OSPAR is the regional sea organisation for the North East Atlantic. We help our 16 Contracting Parties cooperate with each other as they seek to conserve and protect the marine environment. OSPAR’s strength is to help our parties to their maximise achievement of their environmental objectives within the realities of the marine ecosystems and the social and economic realities of the geography of the North East Atlantic.
This means we help holistic decision-making, taking into account the interactions between the many different human activities in the sea, the pressures these create and then the response in the natural environment. Part of that process is to understand the cumulative effects of different industries and activity as well as assessing the status of the seas.
But to maximise these environmental, social and economic objectives (as with the Sustainable Development Goals) means we have to work not just across national borders in the sea, but regional ones, sectoral ones and those between EEZ and the wider high seas.
OSPAR has shown one way in achieving this. Our cooperation with the North East Atlantic Fisheries Commission now works at both institutional, secretariat and national level. We have cooperated on our environmental and fisheries objectives, without encroaching on each other’s legal mandate. We are in particular demonstrating our cooperation on area-based management in the high seas.
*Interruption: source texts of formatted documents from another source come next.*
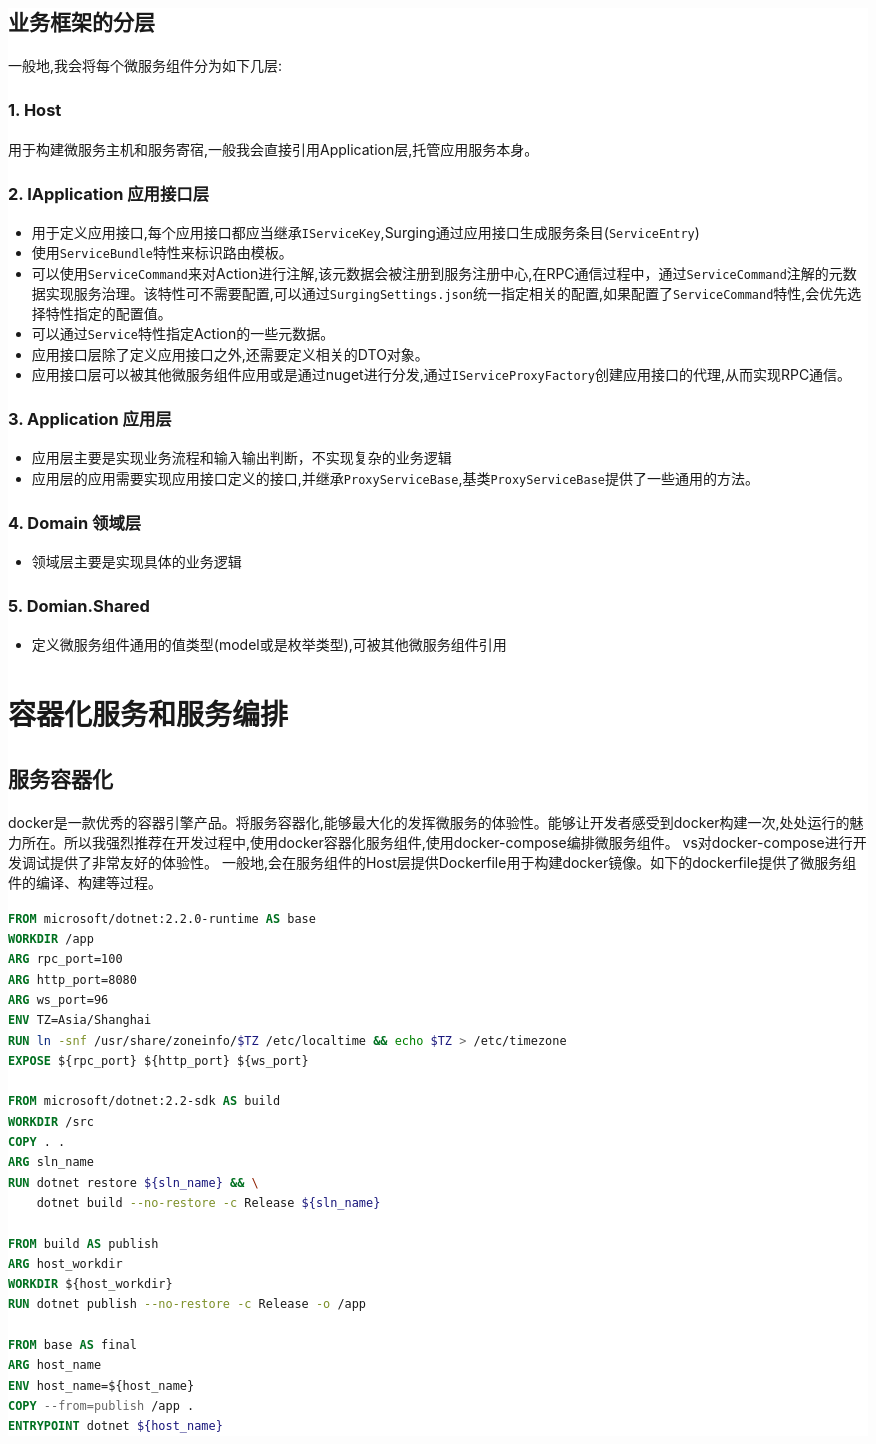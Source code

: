 ## 业务框架的分层
一般地,我会将每个微服务组件分为如下几层:

### 1. Host
用于构建微服务主机和服务寄宿,一般我会直接引用Application层,托管应用服务本身。

### 2. IApplication 应用接口层
- 用于定义应用接口,每个应用接口都应当继承`IServiceKey`,Surging通过应用接口生成服务条目(`ServiceEntry`)
- 使用`ServiceBundle`特性来标识路由模板。
- 可以使用`ServiceCommand`来对Action进行注解,该元数据会被注册到服务注册中心,在RPC通信过程中，通过`ServiceCommand`注解的元数据实现服务治理。该特性可不需要配置,可以通过`SurgingSettings.json`统一指定相关的配置,如果配置了`ServiceCommand`特性,会优先选择特性指定的配置值。
- 可以通过`Service`特性指定Action的一些元数据。
- 应用接口层除了定义应用接口之外,还需要定义相关的DTO对象。
- 应用接口层可以被其他微服务组件应用或是通过nuget进行分发,通过`IServiceProxyFactory`创建应用接口的代理,从而实现RPC通信。

### 3. Application 应用层
- 应用层主要是实现业务流程和输入输出判断，不实现复杂的业务逻辑
- 应用层的应用需要实现应用接口定义的接口,并继承`ProxyServiceBase`,基类`ProxyServiceBase`提供了一些通用的方法。

### 4. Domain 领域层
- 领域层主要是实现具体的业务逻辑

### 5. Domian.Shared
- 定义微服务组件通用的值类型(model或是枚举类型),可被其他微服务组件引用

# 容器化服务和服务编排

## 服务容器化
docker是一款优秀的容器引擎产品。将服务容器化,能够最大化的发挥微服务的体验性。能够让开发者感受到docker构建一次,处处运行的魅力所在。所以我强烈推荐在开发过程中,使用docker容器化服务组件,使用docker-compose编排微服务组件。
vs对docker-compose进行开发调试提供了非常友好的体验性。
一般地,会在服务组件的Host层提供Dockerfile用于构建docker镜像。如下的dockerfile提供了微服务组件的编译、构建等过程。

```dockerfile
FROM microsoft/dotnet:2.2.0-runtime AS base
WORKDIR /app
ARG rpc_port=100
ARG http_port=8080
ARG ws_port=96
ENV TZ=Asia/Shanghai 
RUN ln -snf /usr/share/zoneinfo/$TZ /etc/localtime && echo $TZ > /etc/timezone 
EXPOSE ${rpc_port} ${http_port} ${ws_port}

FROM microsoft/dotnet:2.2-sdk AS build
WORKDIR /src
COPY . .
ARG sln_name
RUN dotnet restore ${sln_name} && \
    dotnet build --no-restore -c Release ${sln_name}

FROM build AS publish
ARG host_workdir
WORKDIR ${host_workdir}
RUN dotnet publish --no-restore -c Release -o /app

FROM base AS final
ARG host_name
ENV host_name=${host_name}
COPY --from=publish /app .
ENTRYPOINT dotnet ${host_name}
```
But cooperation must continue to develop with other sectors such as deep sea mining with the International Seabed Authority or shipping with the International Maritime Organisation. At this stage this is done through cooperation at secretariat level and MOUs. But we hope that we can also develop our cooperation if the articulation between what happens at the global level and the regional level is improved.
And finally we also cooperate with our neighbours, such as on marine litter with HELCOM and the Barcelona convention, or with the working groups under the Arctic Council or the Abidjan convention in West and Southern Africa. We have found differences in mandates, ways of working and differing contracting parties don’t have to be barriers to cooperation. Instead, by respecting each other’s mandates and working together we can enhance our respective objectives.
The Sustainable Development Goals aim to maximise social, economic and environmental objectives. These are often competing agendas and tensions. However our cross sectoral and regional cooperation has taught us that building trusting relationships between organisations can proceed with effort, and that in fact creative tension can deliver the whole more effectively.